LISP got rid of types almost 40 years ago. After decades, some realized types sucked (Python, Ruby), while others still haven't got their (human_head_t) heads out of their (human_ass_t) asses.
Name:
Anonymous2007-04-28 19:00 ID:XIh467Hl
>>3
Wait, that was very poorly worded. Static typing is what sucks. Types still exist, but you don't deal with them unless shit breaks. As long as it works, it works. If you aren't stupid, you never have to deal with types or type conflicts.
Name:
Anonymous2007-04-28 22:19 ID:7hEyiGDY
to anyone thinking of posting in this thread,
read a book on type theory or STFU.
>>1
Unnecessary type annotations especially in a non type-safe language like C is a fucking waste of time and a joke.
Languages which support type inferrence, (like SML for example) and also have type safety are of godly power.
Dynamic languages with runtime safety are perfect for writing elegant and readable code in, letting the compiler do micro-optimisation leaving you to concentrate on algorithms.
Types are great for proving things about your program. If Haskell was analyzable (aka not lazy) it might actually perform well.
Name:
Anonymous2007-04-30 13:38 ID:QnpkXMwq
>>12
You can always force when you need to. I like my Haskell lazy by default, thankyouverymuch.
Name:
Anonymous2007-04-30 16:15 ID:UFFAvqYB
One word, forced strictness of evaluation, thread over.
Name:
Anonymous2007-04-30 16:37 ID:5grQrMMc
Unnecessary type annotations especially in a non type-safe language like C is a fucking waste of time and a joke.
You're forgetting that C is assembly with macros.
I really can't fathom how you'd achieve that without type annotations. The best you can hope for is to add type inference.
Name:
Anonymous2007-04-30 16:38 ID:zYr2HfdV
>>13
as soon as you force it to be non-lazy 99.9999999% of programs crash
>>15
Assembly doesn't have type annotations. Does the `macros' part imply including type annotations?
Name:
Anonymous2007-04-30 18:08 ID:5grQrMMc
>>18
Sure it does. Look at the canonical example:
.data
msg db "Hello world", 13, 10, 0
That's the explicit part. Now, what size register is ECX? What does rep movsw do? Why bother with LEA or stack frame offsets? A lot of assemblers include syntactic sugar for structs too.

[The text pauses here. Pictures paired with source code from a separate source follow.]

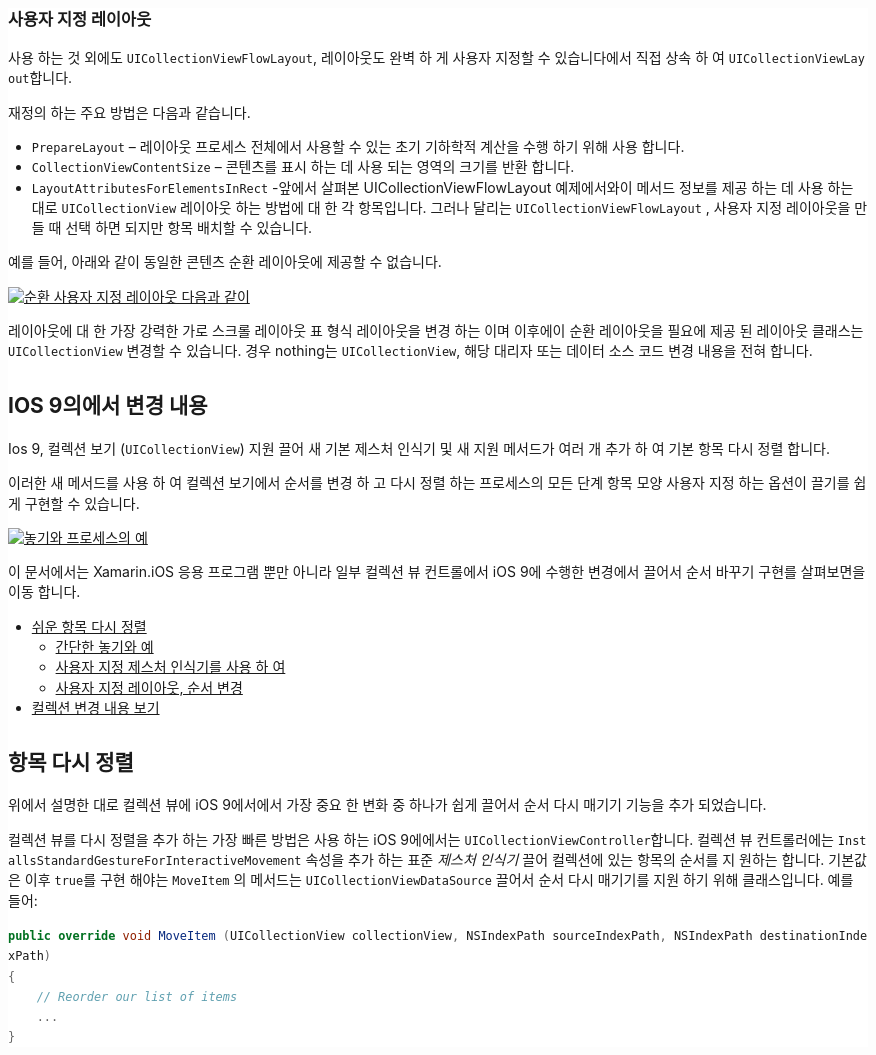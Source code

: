  <a name="Custom_Layout" />


### <a name="custom-layout"></a>사용자 지정 레이아웃

사용 하는 것 외에도 `UICollectionViewFlowLayout`, 레이아웃도 완벽 하 게 사용자 지정할 수 있습니다에서 직접 상속 하 여 `UICollectionViewLayout`합니다.

재정의 하는 주요 방법은 다음과 같습니다.

-   `PrepareLayout` – 레이아웃 프로세스 전체에서 사용할 수 있는 초기 기하학적 계산을 수행 하기 위해 사용 합니다.
-   `CollectionViewContentSize` – 콘텐츠를 표시 하는 데 사용 되는 영역의 크기를 반환 합니다.
-   `LayoutAttributesForElementsInRect` -앞에서 살펴본 UICollectionViewFlowLayout 예제에서와이 메서드 정보를 제공 하는 데 사용 하는 대로 `UICollectionView` 레이아웃 하는 방법에 대 한 각 항목입니다. 그러나 달리는 `UICollectionViewFlowLayout` , 사용자 지정 레이아웃을 만들 때 선택 하면 되지만 항목 배치할 수 있습니다.


예를 들어, 아래와 같이 동일한 콘텐츠 순환 레이아웃에 제공할 수 없습니다.

 [![](uicollectionview-images/08-circle-layout.png "순환 사용자 지정 레이아웃 다음과 같이")](uicollectionview-images/08-circle-layout.png#lightbox)

레이아웃에 대 한 가장 강력한 가로 스크롤 레이아웃 표 형식 레이아웃을 변경 하는 이며 이후에이 순환 레이아웃을 필요에 제공 된 레이아웃 클래스는 `UICollectionView` 변경할 수 있습니다. 경우 nothing는 `UICollectionView`, 해당 대리자 또는 데이터 소스 코드 변경 내용을 전혀 합니다.


## <a name="changes-in-ios-9"></a>IOS 9의에서 변경 내용


Ios 9, 컬렉션 보기 (`UICollectionView`) 지원 끌어 새 기본 제스처 인식기 및 새 지원 메서드가 여러 개 추가 하 여 기본 항목 다시 정렬 합니다.

이러한 새 메서드를 사용 하 여 컬렉션 보기에서 순서를 변경 하 고 다시 정렬 하는 프로세스의 모든 단계 항목 모양 사용자 지정 하는 옵션이 끌기를 쉽게 구현할 수 있습니다.

[![](uicollectionview-images/intro01.png "놓기와 프로세스의 예")](uicollectionview-images/intro01.png#lightbox)

이 문서에서는 Xamarin.iOS 응용 프로그램 뿐만 아니라 일부 컬렉션 뷰 컨트롤에서 iOS 9에 수행한 변경에서 끌어서 순서 바꾸기 구현를 살펴보면을 이동 합니다.

- [쉬운 항목 다시 정렬](#Easy-Reordering-of-Items)
    - [간단한 놓기와 예](#Simple-Reordering-Example)
    - [사용자 지정 제스처 인식기를 사용 하 여](#Using-a-Custom-Gesture-Recognizer)
    - [사용자 지정 레이아웃, 순서 변경](#Custom-Layouts-and-Reording)
- [컬렉션 변경 내용 보기](#Collection-View-Changes)

<a name="Easy-Reordering-of-Items" />

## <a name="reordering-of-items"></a>항목 다시 정렬

위에서 설명한 대로 컬렉션 뷰에 iOS 9에서에서 가장 중요 한 변화 중 하나가 쉽게 끌어서 순서 다시 매기기 기능을 추가 되었습니다.

컬렉션 뷰를 다시 정렬을 추가 하는 가장 빠른 방법은 사용 하는 iOS 9에에서는 `UICollectionViewController`합니다.
컬렉션 뷰 컨트롤러에는 `InstallsStandardGestureForInteractiveMovement` 속성을 추가 하는 표준 *제스처 인식기* 끌어 컬렉션에 있는 항목의 순서를 지 원하는 합니다.
기본값은 이후 `true`를 구현 해야는 `MoveItem` 의 메서드는 `UICollectionViewDataSource` 끌어서 순서 다시 매기기를 지원 하기 위해 클래스입니다. 예를 들어:

```csharp
public override void MoveItem (UICollectionView collectionView, NSIndexPath sourceIndexPath, NSIndexPath destinationIndexPath)
{
    // Reorder our list of items
    ...
}
```
<a name="Simple-Reordering-Example" />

I'd like to anyone write a driver without any type annotations. C needs it because of the level it operates at.
>>19
By type annotations do you mean ``I hope the value I get is an integer''? If so, our definitions don't match.
Name:
Anonymous2007-04-30 18:31 ID:5grQrMMc
>>20
Oh? So you disagree that db/dw/byte/word/whatever is an annotation? Fair enough.
Let's get back to C. How are you planning to correctly fill out a struct when passing data to a graphics card or a network stack without type annotations? C will somehow automagically pick the correct opcodes, padding, and alignment?